Problem requirements> Could you transcribe every record below exactly as written, leaving out any pictures?

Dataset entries
-- Opening Marker --
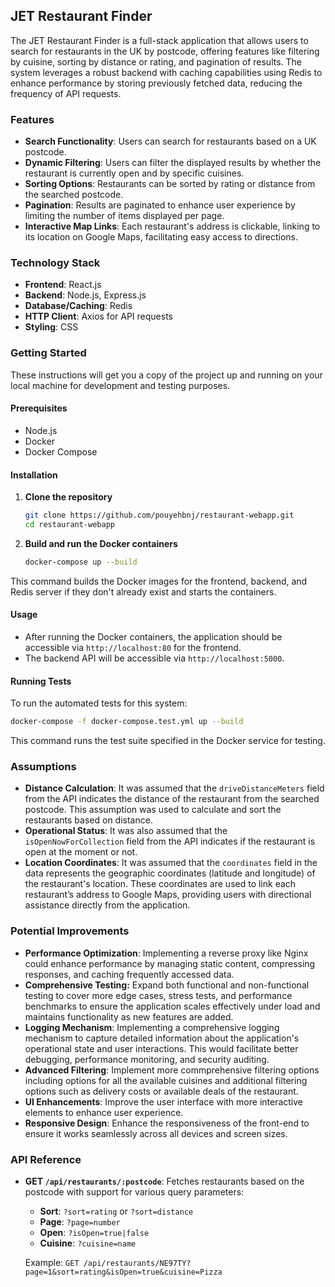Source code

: ## JET Restaurant Finder

The JET Restaurant Finder is a full-stack application that allows users to search for restaurants in the UK by postcode, offering features like filtering by cuisine, sorting by distance or rating, and pagination of results. The system leverages a robust backend with caching capabilities using Redis to enhance performance by storing previously fetched data, reducing the frequency of API requests.

### Features

- **Search Functionality**: Users can search for restaurants based on a UK postcode.
- **Dynamic Filtering**: Users can filter the displayed results by whether the restaurant is currently open and by specific cuisines.
- **Sorting Options**: Restaurants can be sorted by rating or distance from the searched postcode.
- **Pagination**: Results are paginated to enhance user experience by limiting the number of items displayed per page.
- **Interactive Map Links**: Each restaurant's address is clickable, linking to its location on Google Maps, facilitating easy access to directions.


### Technology Stack

- **Frontend**: React.js
- **Backend**: Node.js, Express.js
- **Database/Caching**: Redis
- **HTTP Client**: Axios for API requests
- **Styling**: CSS

### Getting Started

These instructions will get you a copy of the project up and running on your local machine for development and testing purposes.

#### Prerequisites

- Node.js
- Docker
- Docker Compose

#### Installation

1. **Clone the repository**
   ```sh
   git clone https://github.com/pouyehbnj/restaurant-webapp.git
   cd restaurant-webapp
   ```

2. **Build and run the Docker containers**
   ```sh
   docker-compose up --build
   ```

This command builds the Docker images for the frontend, backend, and Redis server if they don't already exist and starts the containers.

#### Usage

- After running the Docker containers, the application should be accessible via `http://localhost:80` for the frontend.
- The backend API will be accessible via `http://localhost:5000`.

#### Running Tests

To run the automated tests for this system:

```sh
docker-compose -f docker-compose.test.yml up --build
```

This command runs the test suite specified in the Docker service for testing.

### Assumptions

- **Distance Calculation**: It was assumed that the `driveDistanceMeters` field from the API indicates the distance of the restaurant from the searched postcode. This assumption was used to calculate and sort the restaurants based on distance.
- **Operational Status**: It was also assumed that the `isOpenNowForCollection` field from the API indicates if the restaurant is open at the moment or not. 
- **Location Coordinates**: It was assumed that the `coordinates` field in the data represents the geographic coordinates (latitude and longitude) of the restaurant's location. These coordinates are used to link each restaurant’s address to Google Maps, providing users with directional assistance directly from the application.

### Potential Improvements

- **Performance Optimization**: Implementing a reverse proxy like Nginx could enhance performance by managing static content, compressing responses, and caching frequently accessed data.
- **Comprehensive Testing:** Expand both functional and non-functional testing to cover more edge cases, stress tests, and performance benchmarks to ensure the application scales effectively under load and maintains functionality as new features are added.
- **Logging Mechanism**: Implementing a comprehensive logging mechanism to capture detailed information about the application's operational state and user interactions. This would facilitate better debugging, performance monitoring, and security auditing.
- **Advanced Filtering**: Implement more commprehensive filtering options including options for all the available cuisines and additional filtering options such as delivery costs or available deals of the restaurant.
- **UI Enhancements**: Improve the user interface with more interactive elements to enhance user experience.
- **Responsive Design**: Enhance the responsiveness of the front-end to ensure it works seamlessly across all devices and screen sizes.

### API Reference

- **GET `/api/restaurants/:postcode`**: Fetches restaurants based on the postcode with support for various query parameters:
  - **Sort**: `?sort=rating` or `?sort=distance`
  - **Page**: `?page=number`
  - **Open**: `?isOpen=true|false`
  - **Cuisine**: `?cuisine=name`

  Example: `GET /api/restaurants/NE97TY?page=1&sort=rating&isOpen=true&cuisine=Pizza`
-- Closing Marker --
Solved exercise>
Source code

: ## JET Restaurant Finder

The JET Restaurant Finder is a full-stack application that allows users to search for restaurants in the UK by postcode, offering features like filtering by cuisine, sorting by distance or rating, and pagination of results. The system leverages a robust backend with caching capabilities using Redis to enhance performance by storing previously fetched data, reducing the frequency of API requests.

### Features

- **Search Functionality**: Users can search for restaurants based on a UK postcode.
- **Dynamic Filtering**: Users can filter the displayed results by whether the restaurant is currently open and by specific cuisines.
- **Sorting Options**: Restaurants can be sorted by rating or distance from the searched postcode.
- **Pagination**: Results are paginated to enhance user experience by limiting the number of items displayed per page.
- **Interactive Map Links**: Each restaurant's address is clickable, linking to its location on Google Maps, facilitating easy access to directions.


### Technology Stack

- **Frontend**: React.js
- **Backend**: Node.js, Express.js
- **Database/Caching**: Redis
- **HTTP Client**: Axios for API requests
- **Styling**: CSS

### Getting Started

These instructions will get you a copy of the project up and running on your local machine for development and testing purposes.

#### Prerequisites

- Node.js
- Docker
- Docker Compose

#### Installation

1. **Clone the repository**
   ```sh
   git clone https://github.com/pouyehbnj/restaurant-webapp.git
   cd restaurant-webapp
   ```

2. **Build and run the Docker containers**
   ```sh
   docker-compose up --build
   ```

This command builds the Docker images for the frontend, backend, and Redis server if they don't already exist and starts the containers.

#### Usage

- After running the Docker containers, the application should be accessible via `http://localhost:80` for the frontend.
- The backend API will be accessible via `http://localhost:5000`.

#### Running Tests

To run the automated tests for this system:

```sh
docker-compose -f docker-compose.test.yml up --build
```

This command runs the test suite specified in the Docker service for testing.

### Assumptions

- **Distance Calculation**: It was assumed that the `driveDistanceMeters` field from the API indicates the distance of the restaurant from the searched postcode. This assumption was used to calculate and sort the restaurants based on distance.
- **Operational Status**: It was also assumed that the `isOpenNowForCollection` field from the API indicates if the restaurant is open at the moment or not. 
- **Location Coordinates**: It was assumed that the `coordinates` field in the data represents the geographic coordinates (latitude and longitude) of the restaurant's location. These coordinates are used to link each restaurant’s address to Google Maps, providing users with directional assistance directly from the application.

### Potential Improvements

- **Performance Optimization**: Implementing a reverse proxy like Nginx could enhance performance by managing static content, compressing responses, and caching frequently accessed data.
- **Comprehensive Testing:** Expand both functional and non-functional testing to cover more edge cases, stress tests, and performance benchmarks to ensure the application scales effectively under load and maintains functionality as new features are added.
- **Logging Mechanism**: Implementing a comprehensive logging mechanism to capture detailed information about the application's operational state and user interactions. This would facilitate better debugging, performance monitoring, and security auditing.
- **Advanced Filtering**: Implement more commprehensive filtering options including options for all the available cuisines and additional filtering options such as delivery costs or available deals of the restaurant.
- **UI Enhancements**: Improve the user interface with more interactive elements to enhance user experience.
- **Responsive Design**: Enhance the responsiveness of the front-end to ensure it works seamlessly across all devices and screen sizes.

### API Reference

- **GET `/api/restaurants/:postcode`**: Fetches restaurants based on the postcode with support for various query parameters:
  - **Sort**: `?sort=rating` or `?sort=distance`
  - **Page**: `?page=number`
  - **Open**: `?isOpen=true|false`
  - **Cuisine**: `?cuisine=name`

  Example: `GET /api/restaurants/NE97TY?page=1&sort=rating&isOpen=true&cuisine=Pizza`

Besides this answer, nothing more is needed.